Gün içinde düzenlenen basın toplantısında, Darren Aronofsky filmini öncelikle dinler mitolojisine ve başlangıcından bugüne dek insanlık tarihine dair bir alegori olarak tanımladı. Ancak filmi birden fazla okumaya olanak sağlayacak şekilde kurduğunu da söyledi. Kadın ve doğa ilişkisine dair bir tarafı olduğunu da ekledi. Bugüne kadar tüm projelerini senelere yayılan süreçlerde kurduğunu ama ilk kez mother!’ı 5 gün içinde tasarladığını, filmin sanki içgüdüsel bir şekilde sayfalara döküldüğünü belirtti. Bu yorum aslında filmin otobiyografik bağlantıları da olabilecek okumasını daha mantıklı kılıyor.
mother!’ı genel olarak sanatçı egosuna, sanatçının esin kaynakları ve hayranlarıyla kurduğu ilişkiye, daha spesifik olarak erkek sanatçıların ilham perileriyle ilişkilerine dair bir film olarak okumak mümkün. Sadece mümkün de değil, bu gözle bakmak filmi hem daha ilginç kılıyor hem de her şey yerli yerine oturuyor. Hayatına giren kadınlardan, onların kendisine hayranlığından, kurdukları yaşam alanından, en üst duygusal düzeyde beslenen, hatta onları fark ettirmeden sömüren; yaratıcı tarafını besleyecek her türlü şiddetli duyguyu hayatına, o hayatı paylaştığı insanın nasıl etkilendiğine aldırış etmeden, davet eden; o ilişkiyi tükenene kadar kullanıp sonra da yerine yenisini koyan bir sanatçı egosundan bahsediyor Aronofsky.

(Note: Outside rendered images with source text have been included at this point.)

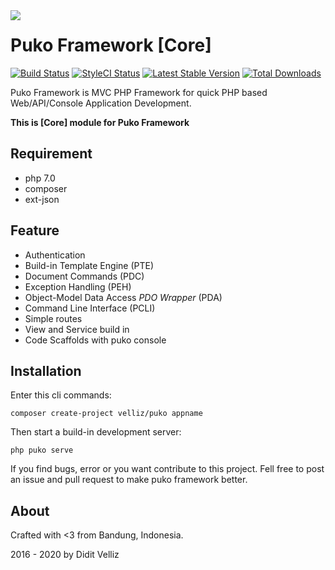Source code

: <img align="left" src="https://4.bp.blogspot.com/-5-ZTEcgqYU4/Wy_GAT3k3qI/AAAAAAAAFhw/X0n1kq0QrckmTf009xWUU_kseNZJWQScgCLcBGAs/s1600/puko-material-50.png">

# Puko Framework [Core]

[![Build Status](https://travis-ci.org/Velliz/pukoframework.svg?branch=master)](https://travis-ci.org/Velliz/pukoframework)
[![StyleCI Status](https://styleci.io/repos/65143717/shield)](https://styleci.io/repos/65143717/shield)
[![Latest Stable Version](https://poser.pugx.org/puko/framework/v/stable)](https://packagist.org/packages/puko/framework)
[![Total Downloads](https://poser.pugx.org/puko/framework/downloads)](https://packagist.org/packages/puko/framework)

Puko Framework is MVC PHP Framework for quick PHP based Web/API/Console Application Development.

**This is [Core] module for Puko Framework**

## Requirement

* php 7.0
* composer
* ext-json

## Feature

* Authentication
* Build-in Template Engine (PTE)
* Document Commands (PDC)
* Exception Handling (PEH)
* Object-Model Data Access *PDO Wrapper* (PDA)
* Command Line Interface (PCLI)
* Simple routes
* View and Service build in
* Code Scaffolds with puko console

## Installation

Enter this cli commands:

```text
composer create-project velliz/puko appname
```

Then start a build-in development server:

```text
php puko serve
```

If you find bugs, error or you want contribute to this project. 
Fell free to post an issue and pull request to make puko framework better.

## About

Crafted with <3 from Bandung, Indonesia.

2016 - 2020 by Didit Velliz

Bunu yaparken kendini fazla ciddiye alan bir sinemasal tavrı var.
Hem bu kendini fazla önemseyen tavır hem filmin gittiği bazı aşırı uçlar (bir arkadaşımızın filmin ilk gösterimi sırasında kusmaya başlayıp salonu terk ettiğini eklemeden edemeyeceğim) hem de filmin Aronofsky’nin de rahatsız edici ölçüde egosantrik bir adam olduğu hissini uyandırması, bazı izleyicileri rahatsız etti, etmeye de devam edecektir. Filmin Aronofsky’nin Rachel Weisz ile evliliği ve ayrılığı hakkında olduğu ihtimalini de akılda tutmak gerek. Hatta şimdi Jennifer Lawrence’la birlikteliği bile mother!’ın bu okumasını daha ilginç kılıyor. Filmin bu yorumuna dair bir soru geldiğinde Aronofsky’nin bu topa hiç girmemesi ve soruya Javier Bardem’in kendi rolü üzerinden cevap vermesi de öyle…
Her koşulda, gerçek dünya algısıyla ve rasyonel bir bakış açısıyla yaklaşılmaması, bir alegori olduğunun unutulmaması gereken bir film mother!.
Ülkemizde 29 Eylül’de vizyona girecek olan filmle ilgili tartışmalar önümüzdeki haftalarda devam edecektir. Son olarak, Venedik en başta Jennifer Lawrence gibi bir yıldızı ağırlamanın da heyecanını yüksek bir şekilde yaşadı diyelim.